■ Data for this task:

+---+

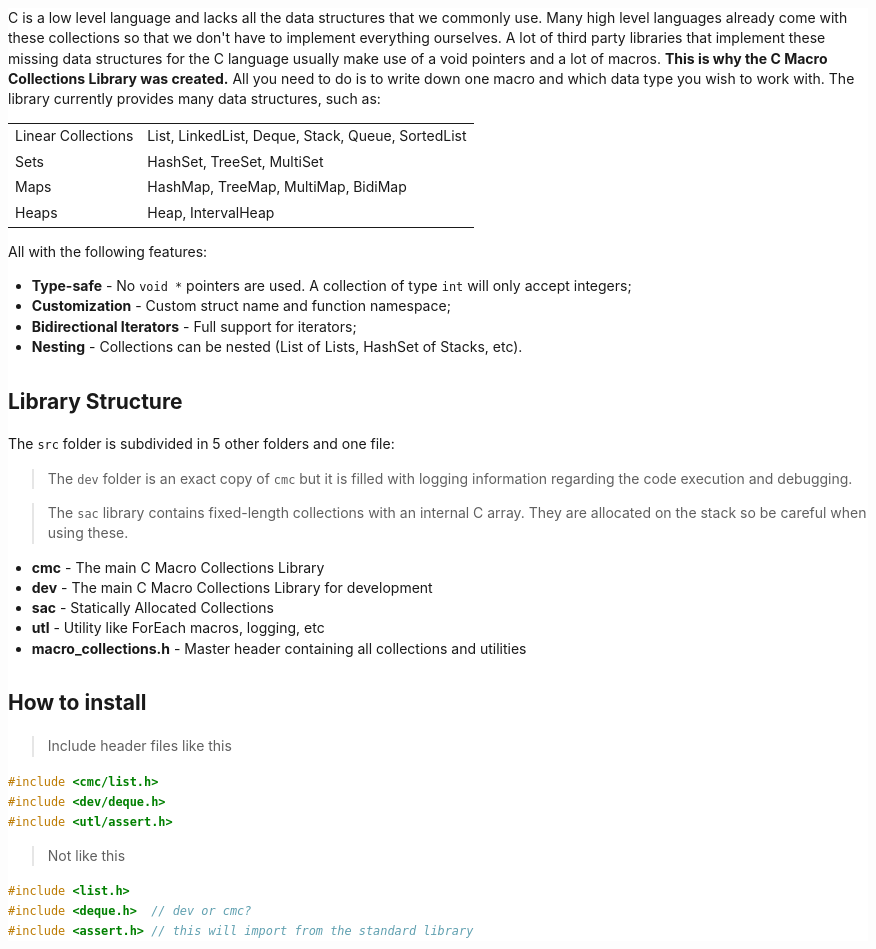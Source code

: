 C is a low level language and lacks all the data structures that we commonly use. Many high level languages already come with these collections so that we don't have to implement everything ourselves. A lot of third party libraries that implement these missing data structures for the C language usually make use of a void pointers and a lot of macros. __This is why the C Macro Collections Library was created.__ All you need to do is to write down one macro and which data type you wish to work with. The library currently provides many data structures, such as:

| | |
|-|-|
| Linear Collections | List, LinkedList, Deque, Stack, Queue, SortedList |
| Sets               | HashSet, TreeSet, MultiSet                        |
| Maps               | HashMap, TreeMap, MultiMap, BidiMap               |
| Heaps              | Heap, IntervalHeap                                |

All with the following features:

* __Type-safe__ - No `void *` pointers are used. A collection of type `int` will only accept integers;
* __Customization__ - Custom struct name and function namespace;
* __Bidirectional Iterators__ - Full support for iterators;
* __Nesting__ - Collections can be nested (List of Lists, HashSet of Stacks, etc).

## Library Structure

The `src` folder is subdivided in 5 other folders and one file:

> The `dev` folder is an exact copy of `cmc` but it is filled with logging information regarding the code execution and debugging.

> The `sac` library contains fixed-length collections with an internal C array. They are allocated on the stack so be careful when using these.

* __cmc__ - The main C Macro Collections Library
* __dev__ - The main C Macro Collections Library for development
* __sac__ - Statically  Allocated Collections
* __utl__ - Utility like ForEach macros, logging, etc
* __macro\_collections.h__ - Master header containing all collections and utilities

## How to install

> Include header files like this

```c
#include <cmc/list.h>
#include <dev/deque.h>
#include <utl/assert.h>
```
> Not like this

```c
#include <list.h>
#include <deque.h>  // dev or cmc?
#include <assert.h> // this will import from the standard library
```
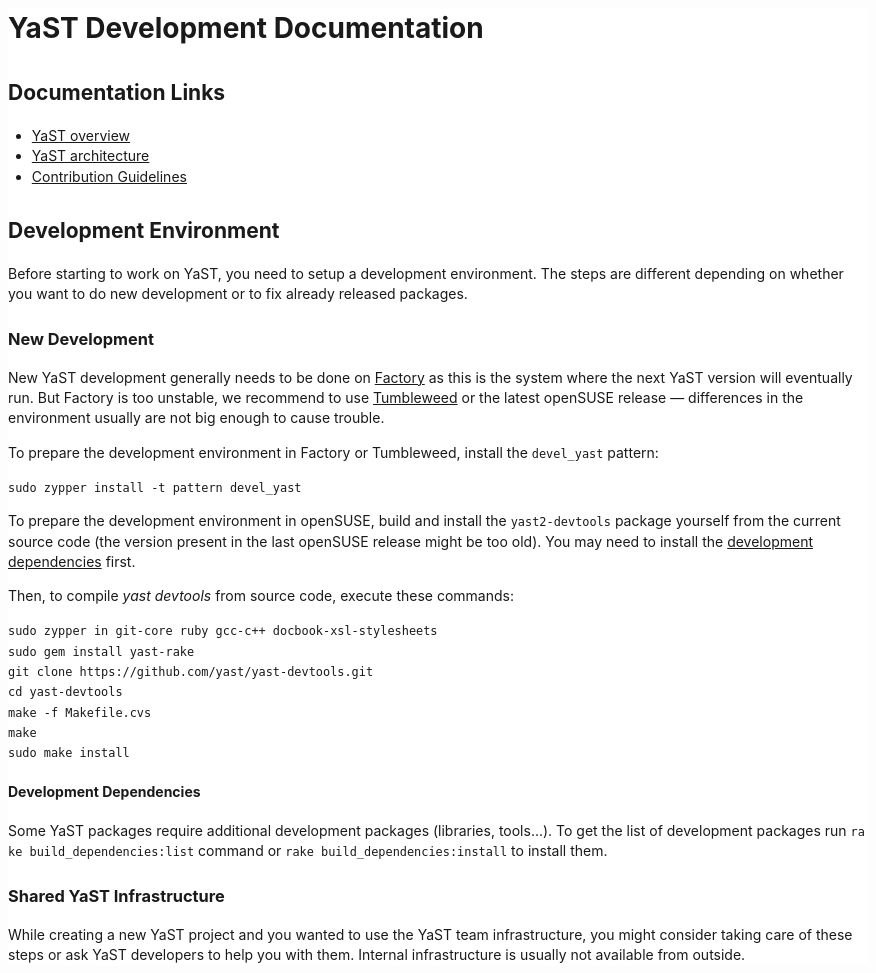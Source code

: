 
YaST Development Documentation
==============================

Documentation Links
-------------------

- [YaST overview](https://yast.opensuse.org/documentation)
- [YaST architecture](architecture.md)
- [Contribution Guidelines](https://github.com/yast/.github/blob/master/CONTRIBUTING.md)


Development Environment
-----------------------

Before starting to work on YaST, you need to setup a development environment.
The steps are different depending on whether you want to do new development or
to fix already released packages.

### New Development ###

New YaST development generally needs to be done on
[Factory](https://en.opensuse.org/Portal:Factory) as this is the system where
the next YaST version will eventually run. But Factory is too unstable,
we recommend to use [Tumbleweed](https://en.opensuse.org/Portal:Tumbleweed)
or the latest openSUSE release — differences in the environment
usually are not big enough to cause trouble.

To prepare the development environment in Factory or Tumbleweed, install the
`devel_yast` pattern:

    sudo zypper install -t pattern devel_yast

To prepare the development environment in openSUSE, build and install the
`yast2-devtools` package yourself from the current source code (the
version present in the last openSUSE release might be too old).
You may need to install the [development dependencies](#development-dependencies) first.

Then, to compile _yast devtools_ from source code, execute these commands:

    sudo zypper in git-core ruby gcc-c++ docbook-xsl-stylesheets 
    sudo gem install yast-rake
    git clone https://github.com/yast/yast-devtools.git
    cd yast-devtools
    make -f Makefile.cvs
    make
    sudo make install

#### Development Dependencies

Some YaST packages require additional development packages (libraries,
tools...). To get the list of development packages run `rake build_dependencies:list`
command or `rake build_dependencies:install` to install them.

### Shared YaST Infrastructure ###

While creating a new YaST project and you wanted to use the YaST team
infrastructure, you might consider taking care of these steps or ask YaST
developers to help you with them. Internal infrastructure is usually not
available from outside.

+---+

■ Problem details: Say only how many lines among the entries above contain the string "HashSet".

■ Solved problem: 2